Student loans are a very scary topic when you’re a brand new adult and you’re going to college right out of school. Let me tell you, I didn’t know a single thing when I accepted those loans and vowed to pay them back in 4 or more years. Then you forget about them and forget that they’re accumulating interest over those 4 years – which is a scary thought especially if you have to pull out some majorly big loans. So, this post is to break it down into layman's terms to help you understand what you’re getting yourself into and to make sure that you can get out of debt (or not get into it at all) as quickly as possible!
I’ve had to take out each of these types of loans so I have first hand experience with all of them. These are my tips and tricks that I’ve learned the hard way so you don’t have to!
Private Student Loans
Private student loans are not funded or subsidized by the federal government. Instead, they are funded by banks, credit unions, or other types of lenders. The bank or lender – not the federal government sets the interest rates, loan limits, terms, and conditions of the loan.
Most private student loans you’ll have to pay back while in college. Which could be really difficult depending on your schedule and the time that you’ve allotted to work while in college. I worked my butt off to pay off my private student loans while in college. Seriously, I worked 40-50 hours a week while taking a full credit load. (I don’t recommend that – BTW.)

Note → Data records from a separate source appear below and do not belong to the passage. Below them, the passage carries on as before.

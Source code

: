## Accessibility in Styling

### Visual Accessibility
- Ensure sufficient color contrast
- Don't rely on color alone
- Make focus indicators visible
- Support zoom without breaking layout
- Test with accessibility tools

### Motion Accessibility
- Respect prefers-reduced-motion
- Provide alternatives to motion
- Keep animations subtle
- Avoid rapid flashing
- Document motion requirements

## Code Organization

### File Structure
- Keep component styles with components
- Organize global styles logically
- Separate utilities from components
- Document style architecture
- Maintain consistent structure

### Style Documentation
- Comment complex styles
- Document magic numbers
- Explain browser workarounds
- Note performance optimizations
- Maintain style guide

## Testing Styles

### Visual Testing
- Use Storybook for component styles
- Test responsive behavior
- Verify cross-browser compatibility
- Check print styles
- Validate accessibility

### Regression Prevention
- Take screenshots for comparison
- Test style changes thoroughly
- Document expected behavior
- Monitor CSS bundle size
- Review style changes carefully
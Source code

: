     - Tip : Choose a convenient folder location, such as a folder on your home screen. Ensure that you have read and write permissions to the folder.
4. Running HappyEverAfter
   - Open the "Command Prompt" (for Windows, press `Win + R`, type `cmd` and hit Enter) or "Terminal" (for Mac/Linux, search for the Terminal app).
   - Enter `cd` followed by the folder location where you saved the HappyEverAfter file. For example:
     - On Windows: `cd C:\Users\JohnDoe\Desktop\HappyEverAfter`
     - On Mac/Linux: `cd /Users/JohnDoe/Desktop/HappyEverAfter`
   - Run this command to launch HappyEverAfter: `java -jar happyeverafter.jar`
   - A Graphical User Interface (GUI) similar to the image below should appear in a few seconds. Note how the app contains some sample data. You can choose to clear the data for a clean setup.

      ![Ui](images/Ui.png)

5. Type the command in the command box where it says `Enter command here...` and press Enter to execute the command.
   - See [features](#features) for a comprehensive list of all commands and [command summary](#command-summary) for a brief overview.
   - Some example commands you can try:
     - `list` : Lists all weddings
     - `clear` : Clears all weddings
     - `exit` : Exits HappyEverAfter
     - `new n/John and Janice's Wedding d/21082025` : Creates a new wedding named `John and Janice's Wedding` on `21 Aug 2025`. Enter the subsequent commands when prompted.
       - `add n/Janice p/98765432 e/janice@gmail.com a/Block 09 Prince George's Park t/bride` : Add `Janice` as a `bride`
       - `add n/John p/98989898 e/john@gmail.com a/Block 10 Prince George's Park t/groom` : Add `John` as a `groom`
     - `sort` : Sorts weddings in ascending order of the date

Be very careful when it comes to private student loans because there’s not a cap on how much they can charge you in interest. The average private student loan interest rate is 9%-12% which is crazy!
Another thing to be aware of is with private student loans – you may be dinged if you want to pay it off sooner. So, I wanted to pay off my loans as soon as possible but was charged an additional fee for doing so. This happens because the bank is "banking" on you making consistent payments over a period of time with a certain amount of interest attached to each payment. When you pay early, the bank doesn't get the expected interest payment because it hasn't had the time it needs to accrue within the month. You'll need to weigh the pros and cons of paying off this type of debt early – do the math to see if it's beneficial to pay off the debt early and eat the fee or pay it off in the allotted timeframe while making monthly interest payments. With your average government subsidized student loans – that likely wouldn’t be the case.
Direct Unsubsidized Loans
Unsubsidized student loans are a type of direct student loan to qualifying students. Unsubsidized means that the student borrower is responsible for the interest charged on the loan during the in-school and grace periods. Basically, interest accumulates on the loan the second you sign that piece of paper.
With this loan you do not have to demonstrate financial need when you apply for this type of loan which is great for students with parents who cannot afford a full college tuition.
You can choose not to pay the interest while you are in school and during grace periods, which is usually 6 months after you aren’t a student full time. This usually means after you graduate or if you decide that college isn’t for you and drop out. You’ll have 6 months of a grace period to find a job to start to pay back those loans. The interest will still accrue while you’re still in school and during your grace period.
Another downfall to this type of loan is that the interest will be added to the principal (or the total amount of your loan) meaning that your interest amount will slowly start to increase as you defer your interest payments.